Power Continuity – Critical Data Centres Management
Data Centre Design at Day 1
A data centre is a controlled environment within which to conduct server-based operations. The data centre can be designed in two ways:
- A single-tenant Enterprise facility serving its own organisation
- A multi-tenant Colocation facility providing Cloud-based and/or ISP-type services
Whilst growth may be easier to forecast for an Enterprise data centre, this is not always the case with Colocation facilities.
These directly compete to sell services and virtualised server-space within a competitive market place.
Within either type of data centre, efficient floor area usage is of vital importance. The data centre will have been designed as a new build site or brown field refurbishment.
This is to house a maximum number of server cabinets or racks within the data hall area.
In most data centres, a raised access floor is used to provide cable and cooling to server cabinets.
Overhead cable trunking can be used and the cabinets to be arranged in rows.

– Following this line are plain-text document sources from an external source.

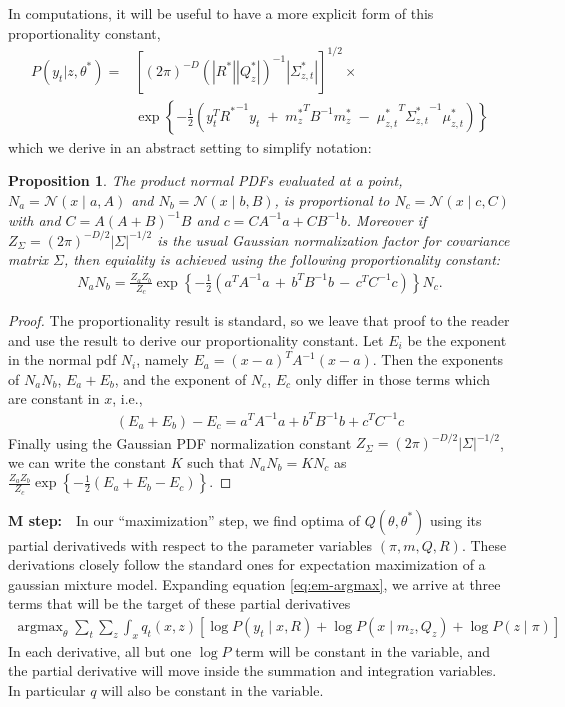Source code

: \documentclass{article}         %
\newtheorem{proposition}{Proposition}[section]
\DeclareMathOperator{\argmax}{\arg\max}
\newcommand{\inv}{^{-1}}
\newcommand{\NN}{\mathcal{N}}
\newcommand{\abs}[1]{\left| #1 \right|}
\newcommand{\cb}[1]{\left\{ #1 \right\}}
\newcommand{\pn}[1]{\left( #1 \right)}
\newcommand{\bc}[1]{\left[ #1 \right]}
\begin{document}
In computations, it will be useful to have a more explicit form of this proportionality constant,
\begin{align}
    P(y_t | z, \theta^*) =& \bc{\pn{2\pi}^{-D} \pn{\abs{R^*} \abs{Q_z^*}}\inv \abs{ \Sigma^*_{z, t}}}^{1/2} \times \\
     & \exp\cb{-\frac{1}{2}\pn{y_t^T{R^*}\inv y_t \;+\; {m_z^*}^TB\inv {m_z^*} \;-\; {\mu_{z, t}^*}^T {\Sigma_{z, t}^*}\inv {\mu_{z, t}^*}}}
\end{align}
which we derive in an abstract setting to simplify notation:
\begin{proposition}
    The product normal PDFs evaluated at a point, $N_a = \NN(x\mid a, A)$ and $N_b = \NN(x\mid b, B)$, is proportional to $N_c = \NN(x\mid c, C)$ with and $C = A\pn{A + B}\inv B$ and $c = CA\inv a + CB\inv b$. Moreover if $Z_\Sigma = \pn{2\pi}^{-D/2}\abs{\Sigma}^{-1/2}$ is the usual Gaussian normalization factor for covariance matrix $\Sigma$, then equiality is achieved using the following proportionality constant:
    \begin{align}
        N_a N_b = \frac{Z_aZ_b}{Z_c} \exp\cb{-\frac{1}{2}\pn{a^TA\inv a \,+\, b^TB\inv b \,-\, c^T C\inv c}} N_c.
    \end{align}
\end{proposition}
\begin{proof}
The proportionality result is standard, so we leave that proof to the reader and use the result to derive our proportionality constant. Let $E_i$ be the exponent in the normal pdf $N_i$, namely $E_a = (x - a)^TA\inv (x - a)$. Then the exponents of $N_aN_b$, $E_a + E_b$, and the exponent of $N_c$, $E_c$ only differ in those terms which are constant in $x$, i.e., 
\begin{align}
    \pn{E_a + E_b} - E_c = a^TA\inv a + b^TB\inv b + c^T C\inv c
\end{align}
Finally using the Gaussian PDF normalization constant $Z_\Sigma = \pn{2\pi}^{-D/2}\abs{\Sigma}^{-1/2}$, we can write the constant $K$ such that $N_aN_b = K N_c$ as $\frac{Z_aZ_b}{Z_c} \exp\cb{-\frac{1}{2}\pn{E_a + E_b - E_c}}$.
\end{proof}

\textbf{M step:}\ \ In our ``maximization'' step, we find optima of $Q(\theta, \theta^*)$ using its partial derivativeds with respect to the parameter variables $(\pi, m, Q, R)$. These derivations closely follow the standard ones for expectation maximization of a gaussian mixture model. Expanding equation \ref{eq:em-argmax}, we arrive at three terms that will be the target of these partial derivatives
\begin{align}
    \argmax_{\theta} \sum_{t}\sum_{z}\int_{x} q_t(x, z) \bc{ \log P(y_t \mid x, R) + \log P(x \mid m_{z}, Q_{z}) + \log P(z \mid \pi)}
\end{align}
In each derivative, all but one $\log P$ term will be constant in the variable, and the partial derivative will move inside the summation and integration variables. In particular $q$ will also be constant in the variable.   
\end{document}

(based on typical 600cm grid-tile references). This allows for ‘Hot-aisle, Cold-aisle’ configurations.
The server cabinets will typically be 600 or 800mm deep with up to 42U in height or greater. Space within the data hall will also be taken up by part of the cooling system. Likewise in terms of Computer Room Air Conditioners (CRACs) or Computer Room Air Handlers (CRAHs). Space also must be made via cabinets as individual systems or standalone systems.
Whether it is currently a micro-data centre (with only one server cabinet) or a large data centre housing 200 or more server cabinets. Some future expansion will have been factored into the design.
Data Centre Expansion
Most data centres will have an 18 month rolling expansion plan. This can be as little as 3 months for rapidly expanding Cloud-based service providers.
The expansion plan will allow for the take up of ‘free floor space’ to house additional servers and extra associated power and cooling services. For a micro-data centre, expansion may simply mean installing additional servers in the existing server cabinet.
For a large data centre, an addition of one or more server cabinet rows could be the case.
According to the Data Centre Dynamics Global Industry Census (2011) 58% of installed racks draw 4-5kW, 28% 5-10kW and 14% over 10kW.
Assuming a 42U high cabinet using 2U high servers, most data centre cabinets will house around twenty servers.
In terms of power, expansion can therefore range from the addition of a 300W server to the installation of another server cabinet (5-1OkW of power) or another row of say eight cabinets drawing 40-80kW. During the life of the data centre, the servers will generally be replaced at the end of the manufacturer’s warranty. This is around year 3 with more powerful (Moore’s Law) and power hungry devices. Though this can sometimes be offset by energy efficiency advancements in server design, leading to fairly constant power draws from the server cabinets.
Cooling and Power Considerations
Cooling and Power are two critical sub-systems within a data centre environment whose continuous provision is required to guarantee uptime and availability.
When a server cabinet or additional cabinet rows are added to a datacentre, the increased demand for cooling can be accommodated for. Either by existing plant or the addition of extra CRACs or CRAHs and their associated sub-systems, maybe chiller units and heat exchangers.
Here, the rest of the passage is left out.